_Problem to solve_. Starting with the line that contains "V rámci práce" and ending with the final line of the data below, print those lines exactly and nothing else.

_Data supplied_.
-------

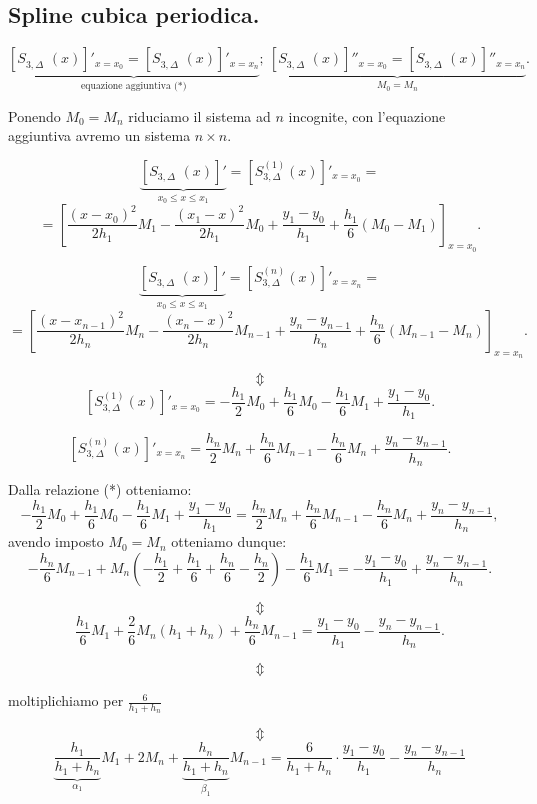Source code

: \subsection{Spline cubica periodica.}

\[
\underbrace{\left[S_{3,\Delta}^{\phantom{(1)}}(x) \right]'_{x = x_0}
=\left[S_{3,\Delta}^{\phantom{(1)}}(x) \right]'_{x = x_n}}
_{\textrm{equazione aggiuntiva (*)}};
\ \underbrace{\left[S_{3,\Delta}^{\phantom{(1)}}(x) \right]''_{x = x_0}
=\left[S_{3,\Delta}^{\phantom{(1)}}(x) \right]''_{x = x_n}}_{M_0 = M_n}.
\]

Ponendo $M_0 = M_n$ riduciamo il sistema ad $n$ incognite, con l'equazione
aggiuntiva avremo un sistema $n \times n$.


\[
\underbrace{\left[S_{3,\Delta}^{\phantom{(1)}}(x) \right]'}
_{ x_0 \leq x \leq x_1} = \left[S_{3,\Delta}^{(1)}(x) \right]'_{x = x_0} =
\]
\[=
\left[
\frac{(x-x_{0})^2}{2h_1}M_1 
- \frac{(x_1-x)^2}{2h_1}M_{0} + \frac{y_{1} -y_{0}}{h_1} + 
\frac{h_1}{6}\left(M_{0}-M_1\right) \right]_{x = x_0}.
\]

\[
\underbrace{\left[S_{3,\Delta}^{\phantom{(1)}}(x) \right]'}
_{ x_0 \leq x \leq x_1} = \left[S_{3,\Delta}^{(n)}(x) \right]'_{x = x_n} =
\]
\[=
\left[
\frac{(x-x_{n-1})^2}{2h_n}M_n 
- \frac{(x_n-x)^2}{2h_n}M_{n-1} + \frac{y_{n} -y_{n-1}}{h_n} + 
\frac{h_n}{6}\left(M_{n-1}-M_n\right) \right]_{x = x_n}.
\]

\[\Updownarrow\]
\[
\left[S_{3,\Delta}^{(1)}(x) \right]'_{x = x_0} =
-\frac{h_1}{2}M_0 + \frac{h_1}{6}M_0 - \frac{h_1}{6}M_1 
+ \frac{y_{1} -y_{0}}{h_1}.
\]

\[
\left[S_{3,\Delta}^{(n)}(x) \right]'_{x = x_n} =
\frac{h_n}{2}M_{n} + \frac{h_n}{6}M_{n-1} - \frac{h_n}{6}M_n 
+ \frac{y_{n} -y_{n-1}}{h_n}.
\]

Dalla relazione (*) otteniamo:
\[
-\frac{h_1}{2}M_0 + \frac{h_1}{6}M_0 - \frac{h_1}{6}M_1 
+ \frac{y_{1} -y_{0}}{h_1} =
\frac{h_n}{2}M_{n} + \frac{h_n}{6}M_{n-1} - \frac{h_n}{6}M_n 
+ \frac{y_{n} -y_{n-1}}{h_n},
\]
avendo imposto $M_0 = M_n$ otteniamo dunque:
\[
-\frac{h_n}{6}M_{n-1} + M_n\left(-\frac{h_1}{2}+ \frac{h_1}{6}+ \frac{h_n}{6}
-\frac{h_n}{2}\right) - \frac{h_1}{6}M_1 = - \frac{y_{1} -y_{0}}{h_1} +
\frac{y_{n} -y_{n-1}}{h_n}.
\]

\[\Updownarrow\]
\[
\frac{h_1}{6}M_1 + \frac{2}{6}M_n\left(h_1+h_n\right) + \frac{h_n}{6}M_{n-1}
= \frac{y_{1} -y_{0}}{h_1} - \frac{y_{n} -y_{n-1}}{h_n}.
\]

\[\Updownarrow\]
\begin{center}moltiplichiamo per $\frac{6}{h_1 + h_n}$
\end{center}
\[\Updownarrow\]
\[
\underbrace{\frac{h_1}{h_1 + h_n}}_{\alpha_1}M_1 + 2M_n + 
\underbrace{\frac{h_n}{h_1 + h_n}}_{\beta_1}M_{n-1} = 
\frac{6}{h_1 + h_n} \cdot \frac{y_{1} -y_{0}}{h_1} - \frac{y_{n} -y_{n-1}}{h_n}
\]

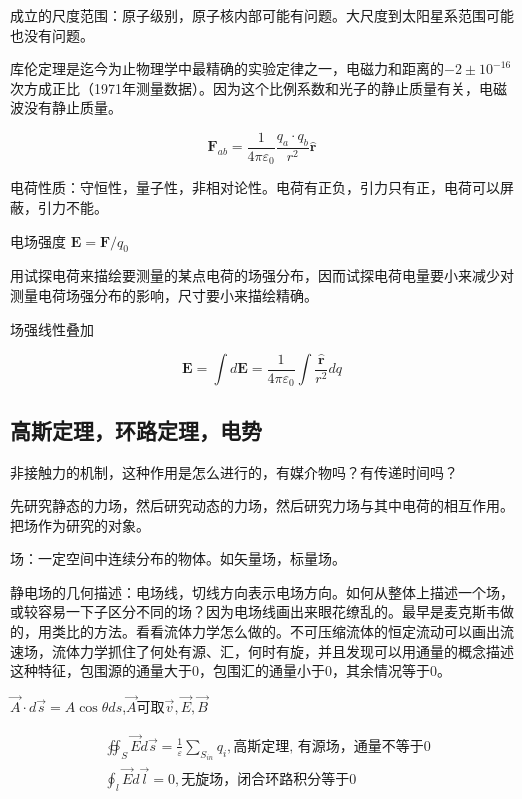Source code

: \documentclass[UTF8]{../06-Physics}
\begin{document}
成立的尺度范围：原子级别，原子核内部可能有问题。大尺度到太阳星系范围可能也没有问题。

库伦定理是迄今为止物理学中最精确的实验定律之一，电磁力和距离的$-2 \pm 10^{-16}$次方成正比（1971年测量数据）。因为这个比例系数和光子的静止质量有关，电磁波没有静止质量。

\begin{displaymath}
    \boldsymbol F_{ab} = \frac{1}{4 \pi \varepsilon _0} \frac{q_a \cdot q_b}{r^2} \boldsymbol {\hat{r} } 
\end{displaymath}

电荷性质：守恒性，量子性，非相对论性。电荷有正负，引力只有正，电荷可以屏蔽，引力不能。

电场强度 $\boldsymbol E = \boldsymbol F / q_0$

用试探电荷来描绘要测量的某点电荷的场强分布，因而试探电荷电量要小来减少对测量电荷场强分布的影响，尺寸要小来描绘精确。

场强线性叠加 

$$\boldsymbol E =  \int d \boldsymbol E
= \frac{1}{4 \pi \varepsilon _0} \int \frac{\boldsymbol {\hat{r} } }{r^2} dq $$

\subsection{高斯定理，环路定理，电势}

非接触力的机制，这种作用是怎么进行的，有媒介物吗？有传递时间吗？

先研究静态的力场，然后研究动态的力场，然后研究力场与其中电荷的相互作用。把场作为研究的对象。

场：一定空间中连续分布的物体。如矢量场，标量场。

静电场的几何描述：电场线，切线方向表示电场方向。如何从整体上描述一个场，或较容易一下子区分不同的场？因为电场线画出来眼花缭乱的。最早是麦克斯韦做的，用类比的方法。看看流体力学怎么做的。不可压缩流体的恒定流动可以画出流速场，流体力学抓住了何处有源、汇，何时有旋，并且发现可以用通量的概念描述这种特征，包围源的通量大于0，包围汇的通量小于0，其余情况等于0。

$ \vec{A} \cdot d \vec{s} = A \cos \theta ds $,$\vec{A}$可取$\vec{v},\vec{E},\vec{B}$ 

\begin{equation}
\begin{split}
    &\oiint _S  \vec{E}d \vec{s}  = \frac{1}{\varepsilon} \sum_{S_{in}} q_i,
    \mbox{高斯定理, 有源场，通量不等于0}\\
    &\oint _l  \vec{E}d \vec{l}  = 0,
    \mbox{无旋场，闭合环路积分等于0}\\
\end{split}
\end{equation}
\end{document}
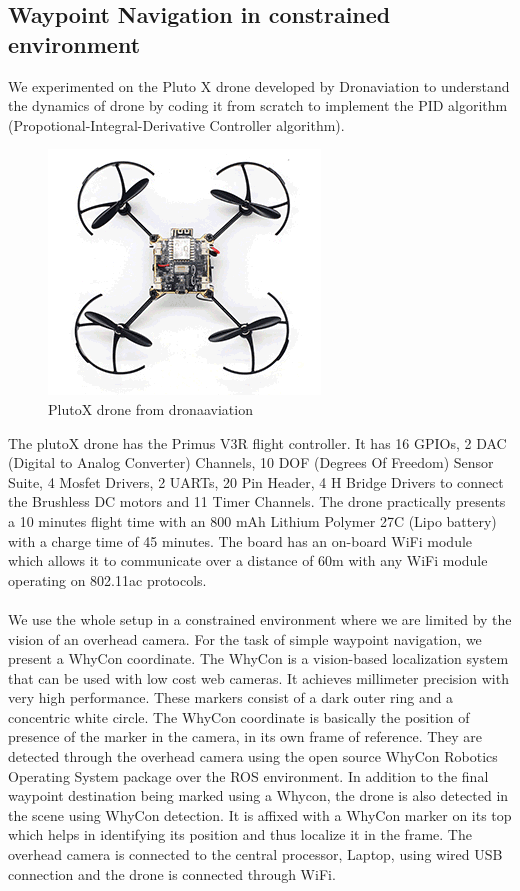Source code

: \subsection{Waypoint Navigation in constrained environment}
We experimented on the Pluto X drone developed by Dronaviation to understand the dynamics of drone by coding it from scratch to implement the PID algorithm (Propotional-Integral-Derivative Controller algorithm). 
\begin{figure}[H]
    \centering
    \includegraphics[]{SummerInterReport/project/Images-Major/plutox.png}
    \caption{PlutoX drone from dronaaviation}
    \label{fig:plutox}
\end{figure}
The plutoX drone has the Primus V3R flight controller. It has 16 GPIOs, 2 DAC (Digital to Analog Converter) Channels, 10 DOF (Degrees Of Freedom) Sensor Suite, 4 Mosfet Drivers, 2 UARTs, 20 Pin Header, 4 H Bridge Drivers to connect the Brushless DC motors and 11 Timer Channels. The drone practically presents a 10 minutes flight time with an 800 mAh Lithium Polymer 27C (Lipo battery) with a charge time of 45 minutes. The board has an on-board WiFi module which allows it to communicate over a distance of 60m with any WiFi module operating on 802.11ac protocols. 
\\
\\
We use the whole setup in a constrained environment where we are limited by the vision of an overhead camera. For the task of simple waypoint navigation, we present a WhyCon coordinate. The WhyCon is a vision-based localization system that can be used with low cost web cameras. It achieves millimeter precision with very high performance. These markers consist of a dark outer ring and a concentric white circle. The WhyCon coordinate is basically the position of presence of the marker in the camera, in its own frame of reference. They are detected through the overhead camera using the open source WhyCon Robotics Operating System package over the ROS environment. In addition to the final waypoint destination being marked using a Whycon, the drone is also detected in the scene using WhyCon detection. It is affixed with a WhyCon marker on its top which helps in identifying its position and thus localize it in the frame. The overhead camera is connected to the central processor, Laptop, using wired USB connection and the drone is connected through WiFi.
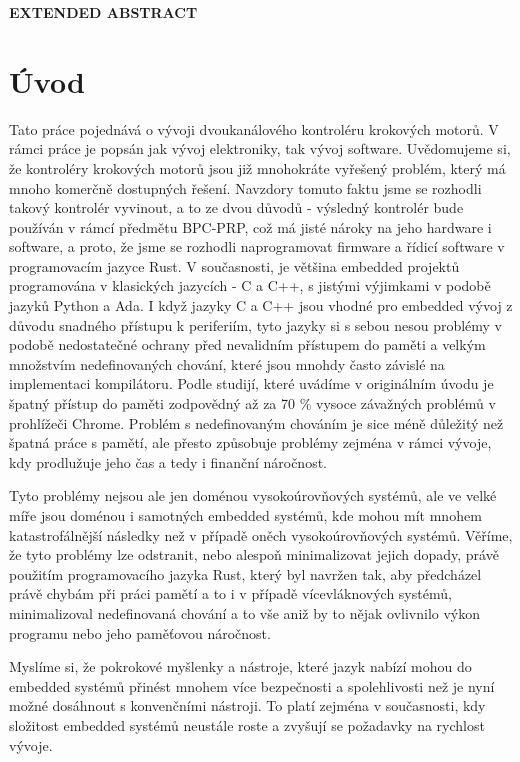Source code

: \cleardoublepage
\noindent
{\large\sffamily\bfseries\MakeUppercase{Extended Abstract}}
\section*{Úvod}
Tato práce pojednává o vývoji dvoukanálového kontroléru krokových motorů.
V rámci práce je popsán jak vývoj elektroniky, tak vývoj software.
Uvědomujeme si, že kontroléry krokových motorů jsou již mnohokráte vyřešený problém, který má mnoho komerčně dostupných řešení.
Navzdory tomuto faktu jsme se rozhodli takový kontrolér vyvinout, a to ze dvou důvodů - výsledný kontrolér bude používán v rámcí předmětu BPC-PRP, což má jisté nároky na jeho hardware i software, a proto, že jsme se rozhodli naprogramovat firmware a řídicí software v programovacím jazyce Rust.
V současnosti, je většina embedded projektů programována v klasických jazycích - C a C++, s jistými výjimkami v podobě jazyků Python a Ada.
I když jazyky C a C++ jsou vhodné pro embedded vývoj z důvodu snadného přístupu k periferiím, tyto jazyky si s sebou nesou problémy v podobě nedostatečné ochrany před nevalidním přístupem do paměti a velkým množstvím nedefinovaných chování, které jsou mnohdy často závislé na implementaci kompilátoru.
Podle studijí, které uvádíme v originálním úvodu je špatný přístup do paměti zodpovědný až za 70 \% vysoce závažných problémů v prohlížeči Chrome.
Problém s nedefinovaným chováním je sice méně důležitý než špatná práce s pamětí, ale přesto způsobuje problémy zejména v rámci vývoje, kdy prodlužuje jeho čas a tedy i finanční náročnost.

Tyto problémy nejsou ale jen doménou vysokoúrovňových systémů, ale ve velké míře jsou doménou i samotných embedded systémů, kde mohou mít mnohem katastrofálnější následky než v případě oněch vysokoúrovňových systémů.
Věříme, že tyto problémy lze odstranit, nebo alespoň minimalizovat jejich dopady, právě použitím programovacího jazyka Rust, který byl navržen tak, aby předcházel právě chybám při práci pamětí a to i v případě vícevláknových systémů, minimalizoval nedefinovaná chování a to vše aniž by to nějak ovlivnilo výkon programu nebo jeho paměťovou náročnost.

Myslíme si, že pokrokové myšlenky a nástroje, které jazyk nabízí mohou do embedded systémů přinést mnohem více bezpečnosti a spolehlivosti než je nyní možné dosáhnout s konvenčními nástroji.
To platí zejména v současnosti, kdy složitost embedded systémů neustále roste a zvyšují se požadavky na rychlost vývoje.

-------

_Your response_.
V rámci práce je popsán jak vývoj elektroniky, tak vývoj software.
Uvědomujeme si, že kontroléry krokových motorů jsou již mnohokráte vyřešený problém, který má mnoho komerčně dostupných řešení.
Navzdory tomuto faktu jsme se rozhodli takový kontrolér vyvinout, a to ze dvou důvodů - výsledný kontrolér bude používán v rámcí předmětu BPC-PRP, což má jisté nároky na jeho hardware i software, a proto, že jsme se rozhodli naprogramovat firmware a řídicí software v programovacím jazyce Rust.
V současnosti, je většina embedded projektů programována v klasických jazycích - C a C++, s jistými výjimkami v podobě jazyků Python a Ada.
I když jazyky C a C++ jsou vhodné pro embedded vývoj z důvodu snadného přístupu k periferiím, tyto jazyky si s sebou nesou problémy v podobě nedostatečné ochrany před nevalidním přístupem do paměti a velkým množstvím nedefinovaných chování, které jsou mnohdy často závislé na implementaci kompilátoru.
Podle studijí, které uvádíme v originálním úvodu je špatný přístup do paměti zodpovědný až za 70 \% vysoce závažných problémů v prohlížeči Chrome.
Problém s nedefinovaným chováním je sice méně důležitý než špatná práce s pamětí, ale přesto způsobuje problémy zejména v rámci vývoje, kdy prodlužuje jeho čas a tedy i finanční náročnost.

Tyto problémy nejsou ale jen doménou vysokoúrovňových systémů, ale ve velké míře jsou doménou i samotných embedded systémů, kde mohou mít mnohem katastrofálnější následky než v případě oněch vysokoúrovňových systémů.
Věříme, že tyto problémy lze odstranit, nebo alespoň minimalizovat jejich dopady, právě použitím programovacího jazyka Rust, který byl navržen tak, aby předcházel právě chybám při práci pamětí a to i v případě vícevláknových systémů, minimalizoval nedefinovaná chování a to vše aniž by to nějak ovlivnilo výkon programu nebo jeho paměťovou náročnost.

Myslíme si, že pokrokové myšlenky a nástroje, které jazyk nabízí mohou do embedded systémů přinést mnohem více bezpečnosti a spolehlivosti než je nyní možné dosáhnout s konvenčními nástroji.
To platí zejména v současnosti, kdy složitost embedded systémů neustále roste a zvyšují se požadavky na rychlost vývoje.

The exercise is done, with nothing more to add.